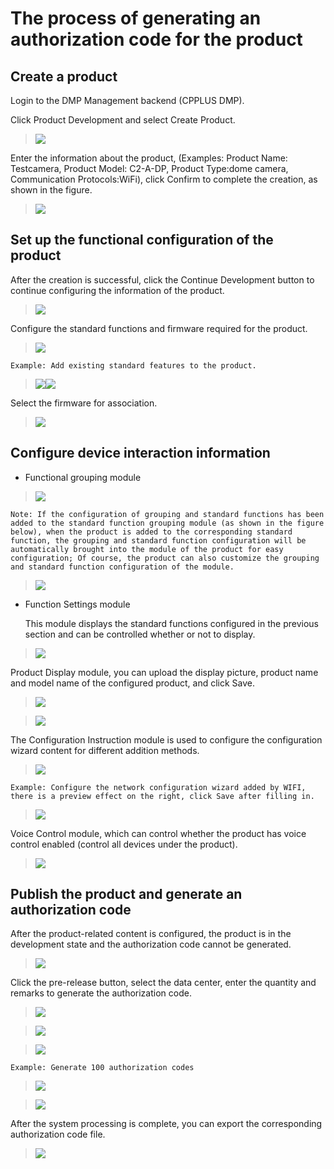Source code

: # **The process of generating an authorization code for the product**

## Create a product

Login to the DMP Management backend (CPPLUS DMP).

Click Product Development and select Create Product.

> ![](E:\赵良胜\产品\dmp产品\dmp操作文档转在线\图片\图片1.png)

Enter the information about the product, (Examples: Product Name: Testcamera, Product Model: C2-A-DP, Product Type:dome camera, Communication Protocols:WiFi), click Confirm to complete the creation, as shown in the figure.

> ![](E:\赵良胜\产品\dmp产品\dmp操作文档转在线\图片\图片2.png)

## Set up the functional configuration of the product

After the creation is successful, click the Continue Development button to continue configuring the information of the product.

> ![](E:\赵良胜\产品\dmp产品\dmp操作文档转在线\图片\图片3.png)

Configure the standard functions and firmware required for the product.

> ![](E:\赵良胜\产品\dmp产品\dmp操作文档转在线\图片\图片4.png)
>

```
Example: Add existing standard features to the product.
```

> ![](E:\赵良胜\产品\dmp产品\dmp操作文档转在线\图片\图片5.png)![](E:\赵良胜\产品\dmp产品\dmp操作文档转在线\图片\图片6.png)
>

Select the firmware for association.

> ![](E:\赵良胜\产品\dmp产品\dmp操作文档转在线\图片\图片7.png)

## Configure device interaction information

- Functional grouping module


> ![](E:\赵良胜\产品\dmp产品\dmp操作文档转在线\图片\图片8.png)
>

```
Note: If the configuration of grouping and standard functions has been added to the standard function grouping module (as shown in the figure below), when the product is added to the corresponding standard function, the grouping and standard function configuration will be automatically brought into the module of the product for easy configuration; Of course, the product can also customize the grouping and standard function configuration of the module.
```

> ![](E:\赵良胜\产品\dmp产品\dmp操作文档转在线\图片\图片9.png)

- Function Settings module

  This module displays the standard functions configured in the previous section and can be controlled whether or not to display.

> ![](E:\赵良胜\产品\dmp产品\dmp操作文档转在线\图片\图片10.png)

Product Display module, you can upload the display picture, product name and model name of the configured product, and click Save.

> ![](E:\赵良胜\产品\dmp产品\dmp操作文档转在线\图片\图片11.png)
>

> ![](E:\赵良胜\产品\dmp产品\dmp操作文档转在线\图片\图片12.png)

The Configuration Instruction module is used to configure the configuration wizard content for different addition methods.

> ![](E:\赵良胜\产品\dmp产品\dmp操作文档转在线\图片\图片13.png)
>

```
Example: Configure the network configuration wizard added by WIFI, there is a preview effect on the right, click Save after filling in.
```

> ![](E:\赵良胜\产品\dmp产品\dmp操作文档转在线\图片\图片14.png)

Voice Control module, which can control whether the product has voice control enabled (control all devices under the product).

> ![](E:\赵良胜\产品\dmp产品\dmp操作文档转在线\图片\图片15.png)

## Publish the product and generate an authorization code

After the product-related content is configured, the product is in the development state and the authorization code cannot be generated.

> ![](E:\赵良胜\产品\dmp产品\dmp操作文档转在线\图片\图片16.png)

Click the pre-release button, select the data center, enter the quantity and remarks to generate the authorization code.

> ![](E:\赵良胜\产品\dmp产品\dmp操作文档转在线\图片\图片17.png)
>

> ![](E:\赵良胜\产品\dmp产品\dmp操作文档转在线\图片\图片18.png)
>

> ![](E:\赵良胜\产品\dmp产品\dmp操作文档转在线\图片\图片19.png)
>

```
Example: Generate 100 authorization codes
```

> ![](E:\赵良胜\产品\dmp产品\dmp操作文档转在线\图片\图片20.png)
>

> ![](E:\赵良胜\产品\dmp产品\dmp操作文档转在线\图片\图片21.png)
>

After the system processing is complete, you can export the corresponding authorization code file.

> ![](E:\赵良胜\产品\dmp产品\dmp操作文档转在线\图片\图片22.png)


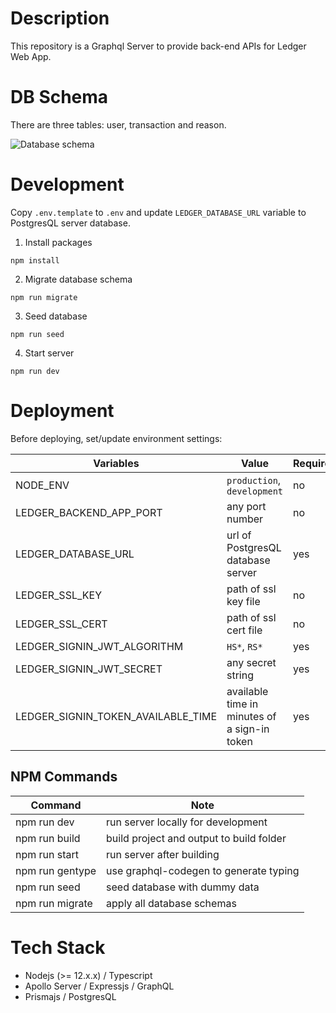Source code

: # Description

This repository is a Graphql Server to provide back-end APIs for Ledger Web App.

# DB Schema

There are three tables: user, transaction and reason.

![Database schema](https://raw.githubusercontent.com/vespaiach/ledger-node-graphql/main/db.jpg)

# Development 

Copy `.env.template` to `.env` and update `LEDGER_DATABASE_URL` variable to PostgresQL server database.


1. Install packages

```
npm install
```

2. Migrate database schema

```
npm run migrate
```

3. Seed database

```
npm run seed
```

4. Start server

```
npm run dev
```

# Deployment

Before deploying, set/update environment settings: 
 
| Variables                          | Value                                        | Required | Default       |
| ---------------------------------- | -------------------------------------------- | -------- | ------------- |
| NODE_ENV                           | `production`, `development`                  | no       | `development` |
| LEDGER_BACKEND_APP_PORT            | any port number                              | no       | 3333          |
| LEDGER_DATABASE_URL                | url of PostgresQL database server            | yes      |               |
| LEDGER_SSL_KEY                     | path of ssl key file                         | no       |               |
| LEDGER_SSL_CERT                    | path of ssl cert file                        | no       |               |
| LEDGER_SIGNIN_JWT_ALGORITHM        | `HS*`, `RS*`                                 | yes      | `HS256`       |
| LEDGER_SIGNIN_JWT_SECRET           | any secret string                            | yes      |               |
| LEDGER_SIGNIN_TOKEN_AVAILABLE_TIME | available time in minutes of a sign-in token | yes      | 4320          |

## NPM Commands

| Command         | Note                                     |
| --------------- | ---------------------------------------- |
| npm run dev     | run server locally for development       |
| npm run build   | build project and output to build folder |
| npm run start   | run server after building                |
| npm run gentype | use graphql-codegen to generate typing   |
| npm run seed    | seed database with dummy data            |
| npm run migrate | apply all database schemas               |

# Tech Stack

- Nodejs (>= 12.x.x) / Typescript
- Apollo Server / Expressjs / GraphQL
- Prismajs / PostgresQL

__What needs to be done__
How many of the lines above contain the word "creation"? Only the number should be given.

__Task solution__
2